**Data excerpts**

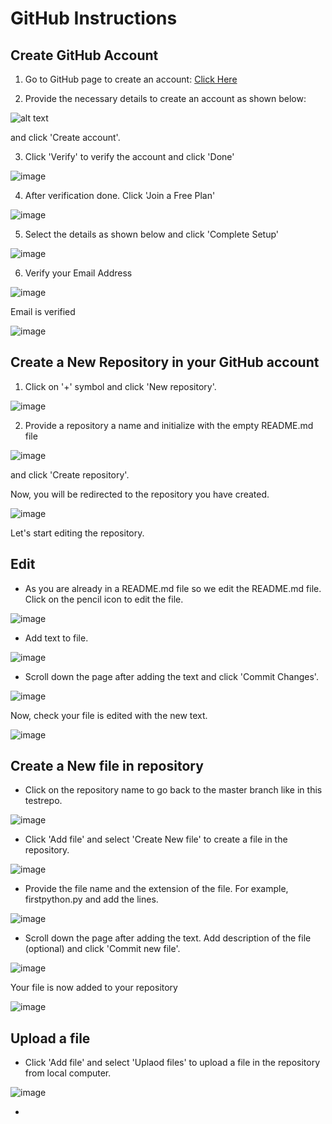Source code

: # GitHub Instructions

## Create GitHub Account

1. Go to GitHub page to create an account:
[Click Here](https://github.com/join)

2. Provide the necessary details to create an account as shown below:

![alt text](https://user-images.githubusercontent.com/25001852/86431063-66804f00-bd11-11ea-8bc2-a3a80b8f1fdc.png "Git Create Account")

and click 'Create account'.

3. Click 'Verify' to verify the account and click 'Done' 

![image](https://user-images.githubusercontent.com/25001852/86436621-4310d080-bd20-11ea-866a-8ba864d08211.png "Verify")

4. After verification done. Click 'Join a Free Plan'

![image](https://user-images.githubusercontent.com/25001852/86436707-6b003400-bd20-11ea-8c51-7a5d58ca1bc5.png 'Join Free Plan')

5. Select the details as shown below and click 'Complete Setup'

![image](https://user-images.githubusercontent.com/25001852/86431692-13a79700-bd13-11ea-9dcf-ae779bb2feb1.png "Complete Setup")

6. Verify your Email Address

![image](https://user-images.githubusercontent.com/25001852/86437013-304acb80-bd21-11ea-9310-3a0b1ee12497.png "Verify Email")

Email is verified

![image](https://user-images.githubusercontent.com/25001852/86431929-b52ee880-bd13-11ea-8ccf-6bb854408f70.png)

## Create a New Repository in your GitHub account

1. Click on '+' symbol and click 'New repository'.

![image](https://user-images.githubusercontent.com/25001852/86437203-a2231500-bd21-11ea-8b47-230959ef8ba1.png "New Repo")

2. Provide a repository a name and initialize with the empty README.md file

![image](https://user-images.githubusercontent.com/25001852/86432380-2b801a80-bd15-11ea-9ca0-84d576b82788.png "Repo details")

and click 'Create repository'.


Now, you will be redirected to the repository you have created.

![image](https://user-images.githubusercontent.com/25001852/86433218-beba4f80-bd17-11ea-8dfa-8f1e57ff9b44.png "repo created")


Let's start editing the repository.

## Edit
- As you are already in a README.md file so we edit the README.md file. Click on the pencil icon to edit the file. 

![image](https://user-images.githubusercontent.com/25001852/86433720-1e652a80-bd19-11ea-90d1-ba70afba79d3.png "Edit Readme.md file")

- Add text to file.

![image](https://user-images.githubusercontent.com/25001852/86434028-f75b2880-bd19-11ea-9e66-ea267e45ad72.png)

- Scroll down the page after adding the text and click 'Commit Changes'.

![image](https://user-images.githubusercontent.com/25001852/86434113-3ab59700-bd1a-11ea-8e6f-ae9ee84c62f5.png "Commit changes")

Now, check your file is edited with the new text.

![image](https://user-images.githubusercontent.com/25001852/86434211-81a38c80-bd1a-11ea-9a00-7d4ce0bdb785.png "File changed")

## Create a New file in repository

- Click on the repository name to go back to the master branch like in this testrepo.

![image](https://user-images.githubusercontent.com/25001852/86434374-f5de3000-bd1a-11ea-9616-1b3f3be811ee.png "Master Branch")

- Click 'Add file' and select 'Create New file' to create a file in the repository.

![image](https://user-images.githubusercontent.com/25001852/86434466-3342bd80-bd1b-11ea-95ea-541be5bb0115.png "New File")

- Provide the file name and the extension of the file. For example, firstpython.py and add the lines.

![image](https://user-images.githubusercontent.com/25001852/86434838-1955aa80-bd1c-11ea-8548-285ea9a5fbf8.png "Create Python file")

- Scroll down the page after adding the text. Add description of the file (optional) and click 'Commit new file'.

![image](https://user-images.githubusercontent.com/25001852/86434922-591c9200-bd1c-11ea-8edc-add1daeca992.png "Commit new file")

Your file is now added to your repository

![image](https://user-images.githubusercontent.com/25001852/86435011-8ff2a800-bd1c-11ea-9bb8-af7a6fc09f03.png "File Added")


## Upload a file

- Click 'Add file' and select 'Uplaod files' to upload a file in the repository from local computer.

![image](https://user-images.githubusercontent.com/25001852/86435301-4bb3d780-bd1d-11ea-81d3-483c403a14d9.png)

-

**WHAT IS REQUIRED**
Go through the entries and retype each one exactly, skipping any image.

**SOLVED EXERCISE**
Source code

: # GitHub Instructions

## Create GitHub Account

1. Go to GitHub page to create an account:
[Click Here](https://github.com/join)

2. Provide the necessary details to create an account as shown below:

![alt text](https://user-images.githubusercontent.com/25001852/86431063-66804f00-bd11-11ea-8bc2-a3a80b8f1fdc.png "Git Create Account")

and click 'Create account'.

3. Click 'Verify' to verify the account and click 'Done' 

![image](https://user-images.githubusercontent.com/25001852/86436621-4310d080-bd20-11ea-866a-8ba864d08211.png "Verify")

4. After verification done. Click 'Join a Free Plan'

![image](https://user-images.githubusercontent.com/25001852/86436707-6b003400-bd20-11ea-8c51-7a5d58ca1bc5.png 'Join Free Plan')

5. Select the details as shown below and click 'Complete Setup'

![image](https://user-images.githubusercontent.com/25001852/86431692-13a79700-bd13-11ea-9dcf-ae779bb2feb1.png "Complete Setup")

6. Verify your Email Address

![image](https://user-images.githubusercontent.com/25001852/86437013-304acb80-bd21-11ea-9310-3a0b1ee12497.png "Verify Email")

Email is verified

![image](https://user-images.githubusercontent.com/25001852/86431929-b52ee880-bd13-11ea-8ccf-6bb854408f70.png)

## Create a New Repository in your GitHub account

1. Click on '+' symbol and click 'New repository'.

![image](https://user-images.githubusercontent.com/25001852/86437203-a2231500-bd21-11ea-8b47-230959ef8ba1.png "New Repo")

2. Provide a repository a name and initialize with the empty README.md file

![image](https://user-images.githubusercontent.com/25001852/86432380-2b801a80-bd15-11ea-9ca0-84d576b82788.png "Repo details")

and click 'Create repository'.


Now, you will be redirected to the repository you have created.

![image](https://user-images.githubusercontent.com/25001852/86433218-beba4f80-bd17-11ea-8dfa-8f1e57ff9b44.png "repo created")


Let's start editing the repository.

## Edit
- As you are already in a README.md file so we edit the README.md file. Click on the pencil icon to edit the file. 

![image](https://user-images.githubusercontent.com/25001852/86433720-1e652a80-bd19-11ea-90d1-ba70afba79d3.png "Edit Readme.md file")

- Add text to file.

![image](https://user-images.githubusercontent.com/25001852/86434028-f75b2880-bd19-11ea-9e66-ea267e45ad72.png)

- Scroll down the page after adding the text and click 'Commit Changes'.

![image](https://user-images.githubusercontent.com/25001852/86434113-3ab59700-bd1a-11ea-8e6f-ae9ee84c62f5.png "Commit changes")

Now, check your file is edited with the new text.

![image](https://user-images.githubusercontent.com/25001852/86434211-81a38c80-bd1a-11ea-9a00-7d4ce0bdb785.png "File changed")

## Create a New file in repository

- Click on the repository name to go back to the master branch like in this testrepo.

![image](https://user-images.githubusercontent.com/25001852/86434374-f5de3000-bd1a-11ea-9616-1b3f3be811ee.png "Master Branch")

- Click 'Add file' and select 'Create New file' to create a file in the repository.

![image](https://user-images.githubusercontent.com/25001852/86434466-3342bd80-bd1b-11ea-95ea-541be5bb0115.png "New File")

- Provide the file name and the extension of the file. For example, firstpython.py and add the lines.

![image](https://user-images.githubusercontent.com/25001852/86434838-1955aa80-bd1c-11ea-8548-285ea9a5fbf8.png "Create Python file")

- Scroll down the page after adding the text. Add description of the file (optional) and click 'Commit new file'.

![image](https://user-images.githubusercontent.com/25001852/86434922-591c9200-bd1c-11ea-8edc-add1daeca992.png "Commit new file")

Your file is now added to your repository

![image](https://user-images.githubusercontent.com/25001852/86435011-8ff2a800-bd1c-11ea-9bb8-af7a6fc09f03.png "File Added")


## Upload a file

- Click 'Add file' and select 'Uplaod files' to upload a file in the repository from local computer.

![image](https://user-images.githubusercontent.com/25001852/86435301-4bb3d780-bd1d-11ea-81d3-483c403a14d9.png)

-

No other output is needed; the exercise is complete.